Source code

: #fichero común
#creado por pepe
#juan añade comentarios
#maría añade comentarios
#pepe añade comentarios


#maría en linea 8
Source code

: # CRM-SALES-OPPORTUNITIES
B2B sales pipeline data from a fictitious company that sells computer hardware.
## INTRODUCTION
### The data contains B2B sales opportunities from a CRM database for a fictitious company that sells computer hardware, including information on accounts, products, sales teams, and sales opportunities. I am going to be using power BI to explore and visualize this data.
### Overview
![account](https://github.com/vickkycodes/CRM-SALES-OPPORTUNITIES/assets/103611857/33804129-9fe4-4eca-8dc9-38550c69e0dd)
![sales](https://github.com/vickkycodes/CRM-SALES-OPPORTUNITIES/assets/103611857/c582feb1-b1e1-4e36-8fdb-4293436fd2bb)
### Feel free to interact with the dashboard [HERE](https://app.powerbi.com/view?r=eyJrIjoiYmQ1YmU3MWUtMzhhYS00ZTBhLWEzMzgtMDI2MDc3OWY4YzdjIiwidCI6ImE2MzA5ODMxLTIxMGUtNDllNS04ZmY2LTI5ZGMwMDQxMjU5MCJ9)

▸ **Assignment**
Give back one number only: the count of lines in the entries that hold the string "añade".

▸ **Output below**
3